Ana

Somos seres ordinários que vivemos vidas ordinárias. Não se ofendam, por favor! Digo o ordinário sinonimizado com o banal, o comum; antônimo de extraordinário, excepcional, colossal. Bem, assim é Ana, nossa protagonista da vez.

Então, o que Ana tem de especial afinal? Se ela é comum, como tantas outras Anas? Deves estar a pensar, meu leitor perspicaz. Respondo-te com toda convicção que Ana é especial justamente por ser comum, simples, e é nessa simplicidade que reside a melhor característica dessa personagem.

Ela é trabalhadora e isso não é uma qualidade, é antes mais necessidade, pois Ela sonha, sonha muito com muito pouco. Estranho trocadilho, mas é a mais pura essência da vida comum. Sonhamos com nossa formatura, nosso trabalho, nossa família, nossa casa e quem sabe um carrinho usado para passear aos finais de semana com os filhos, que häo de vir, se Deus quiser! Era bom que todos esses sonhos se realizassem nessa cronologia, mas sabemos que muitas vezes as ordens são trocadas; alguns sonhos são deixados para trás, outros são jogados muito mais para frente, e outros são mesmo esquecidos, abandonados. Ana é assim, tem todos esses sonhos e alguns são coloridos; sim, ela se dá ao luxo de sonhar colorido! Aos seus vinte e sete anos, divide seu tempo entre trabalho e faculdade; divide é maneira de falar, pois os dois mundos já estão há muito misturados e Ela tem que gerir cada minuto do seu dia para mantê-los harmoniosamente equilibrados, o que faz com grande habilidade e ainda consegue uns segundos para pôr seus sonhos em dia. Vou contar a vocês, sem que Ela saiba, um pouco desses sonhos. Com a Ana, desculpo-me depois.

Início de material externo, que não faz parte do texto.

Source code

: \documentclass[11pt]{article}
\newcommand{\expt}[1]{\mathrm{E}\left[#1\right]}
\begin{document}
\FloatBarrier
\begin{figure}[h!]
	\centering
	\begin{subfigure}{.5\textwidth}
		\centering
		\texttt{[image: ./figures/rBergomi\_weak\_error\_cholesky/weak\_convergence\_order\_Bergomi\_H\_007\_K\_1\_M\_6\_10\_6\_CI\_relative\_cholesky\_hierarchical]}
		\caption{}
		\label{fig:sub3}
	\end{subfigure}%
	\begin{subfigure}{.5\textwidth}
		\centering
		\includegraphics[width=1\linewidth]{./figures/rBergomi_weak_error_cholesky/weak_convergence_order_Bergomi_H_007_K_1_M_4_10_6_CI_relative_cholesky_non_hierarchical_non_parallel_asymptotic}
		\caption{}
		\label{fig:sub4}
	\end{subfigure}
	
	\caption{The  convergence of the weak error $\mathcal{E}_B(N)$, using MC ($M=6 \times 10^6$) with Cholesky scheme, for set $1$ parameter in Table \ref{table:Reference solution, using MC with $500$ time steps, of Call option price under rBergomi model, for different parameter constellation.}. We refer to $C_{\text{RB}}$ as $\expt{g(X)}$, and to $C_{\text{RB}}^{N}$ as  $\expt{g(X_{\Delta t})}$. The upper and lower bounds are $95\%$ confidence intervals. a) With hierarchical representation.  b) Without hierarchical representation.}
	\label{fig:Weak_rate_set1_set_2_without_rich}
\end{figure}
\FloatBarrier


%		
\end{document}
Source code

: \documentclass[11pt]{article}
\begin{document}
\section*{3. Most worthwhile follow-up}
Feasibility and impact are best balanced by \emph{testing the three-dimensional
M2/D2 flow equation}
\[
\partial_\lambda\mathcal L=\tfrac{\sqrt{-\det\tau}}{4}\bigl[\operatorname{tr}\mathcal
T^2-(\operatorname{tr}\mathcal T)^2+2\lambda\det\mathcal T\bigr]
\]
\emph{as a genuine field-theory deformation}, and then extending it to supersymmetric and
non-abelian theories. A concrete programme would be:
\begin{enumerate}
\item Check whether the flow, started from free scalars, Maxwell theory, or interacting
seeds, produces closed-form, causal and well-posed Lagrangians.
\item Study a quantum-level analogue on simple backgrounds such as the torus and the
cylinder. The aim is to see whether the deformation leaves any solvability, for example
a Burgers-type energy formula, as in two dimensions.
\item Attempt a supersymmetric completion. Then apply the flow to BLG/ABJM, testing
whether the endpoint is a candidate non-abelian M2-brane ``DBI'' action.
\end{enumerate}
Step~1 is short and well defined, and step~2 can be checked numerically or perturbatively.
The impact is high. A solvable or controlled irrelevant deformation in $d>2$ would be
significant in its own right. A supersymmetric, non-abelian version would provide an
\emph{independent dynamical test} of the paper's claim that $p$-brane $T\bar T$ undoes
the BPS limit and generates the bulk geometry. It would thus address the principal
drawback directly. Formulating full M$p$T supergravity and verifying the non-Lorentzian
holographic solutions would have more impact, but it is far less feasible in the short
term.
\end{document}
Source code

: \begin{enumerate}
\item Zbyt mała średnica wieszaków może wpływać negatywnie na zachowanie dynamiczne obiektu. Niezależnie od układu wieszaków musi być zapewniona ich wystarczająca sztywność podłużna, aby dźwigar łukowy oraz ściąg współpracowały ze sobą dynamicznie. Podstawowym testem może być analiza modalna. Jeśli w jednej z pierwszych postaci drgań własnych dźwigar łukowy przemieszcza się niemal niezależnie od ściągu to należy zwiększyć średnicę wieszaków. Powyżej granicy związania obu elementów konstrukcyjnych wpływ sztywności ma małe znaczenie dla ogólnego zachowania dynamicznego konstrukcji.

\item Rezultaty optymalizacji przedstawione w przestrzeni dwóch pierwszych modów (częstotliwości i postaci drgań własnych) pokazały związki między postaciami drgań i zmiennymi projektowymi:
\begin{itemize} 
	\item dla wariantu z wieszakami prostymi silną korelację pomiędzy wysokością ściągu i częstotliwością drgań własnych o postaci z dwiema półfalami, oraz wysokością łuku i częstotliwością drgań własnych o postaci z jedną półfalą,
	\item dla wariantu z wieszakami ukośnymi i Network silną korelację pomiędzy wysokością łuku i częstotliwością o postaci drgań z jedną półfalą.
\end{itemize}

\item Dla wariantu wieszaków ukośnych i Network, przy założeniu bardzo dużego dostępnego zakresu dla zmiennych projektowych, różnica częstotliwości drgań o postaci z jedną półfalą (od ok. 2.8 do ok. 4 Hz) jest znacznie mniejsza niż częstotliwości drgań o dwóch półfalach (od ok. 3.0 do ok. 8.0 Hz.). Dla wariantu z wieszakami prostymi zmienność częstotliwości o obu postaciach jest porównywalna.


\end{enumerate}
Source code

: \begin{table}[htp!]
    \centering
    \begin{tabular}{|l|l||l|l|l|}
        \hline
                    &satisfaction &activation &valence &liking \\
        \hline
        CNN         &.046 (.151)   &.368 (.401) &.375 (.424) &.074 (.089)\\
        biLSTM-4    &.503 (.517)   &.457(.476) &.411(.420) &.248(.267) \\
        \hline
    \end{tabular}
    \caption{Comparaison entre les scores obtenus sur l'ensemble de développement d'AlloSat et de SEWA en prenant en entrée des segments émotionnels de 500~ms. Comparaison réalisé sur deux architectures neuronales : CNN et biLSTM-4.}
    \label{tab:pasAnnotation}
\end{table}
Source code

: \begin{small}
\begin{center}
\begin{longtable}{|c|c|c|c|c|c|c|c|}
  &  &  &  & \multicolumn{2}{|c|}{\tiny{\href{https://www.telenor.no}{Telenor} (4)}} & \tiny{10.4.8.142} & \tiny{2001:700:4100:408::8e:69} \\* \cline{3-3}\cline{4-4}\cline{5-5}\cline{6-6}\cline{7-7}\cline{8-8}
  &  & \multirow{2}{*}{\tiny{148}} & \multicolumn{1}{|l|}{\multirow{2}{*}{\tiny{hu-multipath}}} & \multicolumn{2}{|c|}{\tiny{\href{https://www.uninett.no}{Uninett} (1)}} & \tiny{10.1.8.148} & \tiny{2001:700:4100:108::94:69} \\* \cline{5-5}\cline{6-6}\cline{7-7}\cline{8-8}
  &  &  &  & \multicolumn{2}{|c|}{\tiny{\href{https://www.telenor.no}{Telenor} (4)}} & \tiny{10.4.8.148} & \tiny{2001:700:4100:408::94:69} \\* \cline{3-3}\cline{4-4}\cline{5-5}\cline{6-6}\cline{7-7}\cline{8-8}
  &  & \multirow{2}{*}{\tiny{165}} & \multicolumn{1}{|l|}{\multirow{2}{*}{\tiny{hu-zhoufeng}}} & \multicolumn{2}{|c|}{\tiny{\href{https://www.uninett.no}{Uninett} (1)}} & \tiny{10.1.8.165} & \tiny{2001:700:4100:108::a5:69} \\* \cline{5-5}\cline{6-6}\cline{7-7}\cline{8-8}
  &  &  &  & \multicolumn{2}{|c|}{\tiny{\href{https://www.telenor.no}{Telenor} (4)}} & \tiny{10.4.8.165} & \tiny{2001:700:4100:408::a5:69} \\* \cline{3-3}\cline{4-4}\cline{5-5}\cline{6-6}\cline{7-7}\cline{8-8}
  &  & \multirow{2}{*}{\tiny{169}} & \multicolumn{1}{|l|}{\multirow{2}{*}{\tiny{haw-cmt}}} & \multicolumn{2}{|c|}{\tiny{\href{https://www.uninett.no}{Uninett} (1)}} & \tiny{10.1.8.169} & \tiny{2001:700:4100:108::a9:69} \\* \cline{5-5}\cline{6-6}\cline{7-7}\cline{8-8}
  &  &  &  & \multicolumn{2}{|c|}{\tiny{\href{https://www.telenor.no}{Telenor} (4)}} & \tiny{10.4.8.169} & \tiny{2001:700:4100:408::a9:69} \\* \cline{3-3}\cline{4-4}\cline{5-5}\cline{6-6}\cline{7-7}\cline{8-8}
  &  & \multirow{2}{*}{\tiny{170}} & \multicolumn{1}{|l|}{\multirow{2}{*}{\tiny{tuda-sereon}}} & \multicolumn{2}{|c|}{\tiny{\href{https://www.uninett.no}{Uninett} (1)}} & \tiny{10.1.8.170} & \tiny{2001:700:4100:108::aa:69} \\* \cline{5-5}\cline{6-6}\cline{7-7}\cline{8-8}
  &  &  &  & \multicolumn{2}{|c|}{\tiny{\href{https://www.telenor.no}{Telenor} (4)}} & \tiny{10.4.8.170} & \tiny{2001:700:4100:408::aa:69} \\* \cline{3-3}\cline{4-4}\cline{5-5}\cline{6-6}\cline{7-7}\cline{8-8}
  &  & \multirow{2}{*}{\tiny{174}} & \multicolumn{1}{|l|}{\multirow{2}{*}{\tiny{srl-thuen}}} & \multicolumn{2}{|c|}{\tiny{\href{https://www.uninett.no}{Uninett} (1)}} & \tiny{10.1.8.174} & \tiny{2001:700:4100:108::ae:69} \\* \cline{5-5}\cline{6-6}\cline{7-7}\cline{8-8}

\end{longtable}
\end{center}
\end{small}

Ana sonha em terminar a faculdade de enfermagem e conseguir um trabalho em um hospital público, onde Ela poderá ajudar as pessoas que sofrem tanto; Ela também sonha em casar e ter três filhas gêmeas, sim trigêmeas. Eu disse que Ela sonha colorido! Parece que um dos sonhos já começa a ganhar alguma massa corpórea de realidade. Há um colega de faculdade com quem Ana, além dos conhecimentos sobre enfermagem, também troca olhares e algumas carícias. Ela não vai gostar nada de saber que falei disso, Ela é um tanto tímida e reservada com a vida pessoal, no que está muito certa!

Mas de todos os sonhos de Ana, no seu íntimo, Ela sabe que um vai ser o mais difícil, senão impossível de se realizar; e não estou a falar das trigêmeas não! É mesmo a casinha de varandas e com quintal. Lembra que eu disse que Ela sonha colorido, pois é; a casinha dos sonhos de Ana existe de verdade, é real e concreta, com morada e código postal. Mesmo que Ela e o futuro marido consigam os seus melhores empregos não daria para comprar essa casa, a casa dos sonhos de Ana. E não adianta dizer que ela pode comprar outra, é com essa que Ela sonha… Nem pensem que a casa é um palácio ou que seria caríssima, ela simplesmente não está à venda. Vive com as portas e janelas fechadas, claramente desabitada, a implorar por alguém que a cuide com carinho, alguém que realce a sua beleza, que enfeite a sua varanda e cuide do seu jardim, mas não há ninguém. E assim está ela, há muitos desprezada. A jovem sonhadora passa todos os dias em frente a esta casinha sem nunca deixar de olhá-la com olhos amorosos. Há uma intimidade entre as duas, elas conversam entre si de uma forma que nem eu sei explicar. Não há dúvidas de que elas já se pertencem uma à outra, mas como concretizar essa paixão tresloucada, esse casamento onírico? Para já, não encontramos resposta. Então, Ana segue seu caminho e leva essa questão na mente e esse sonho no coração.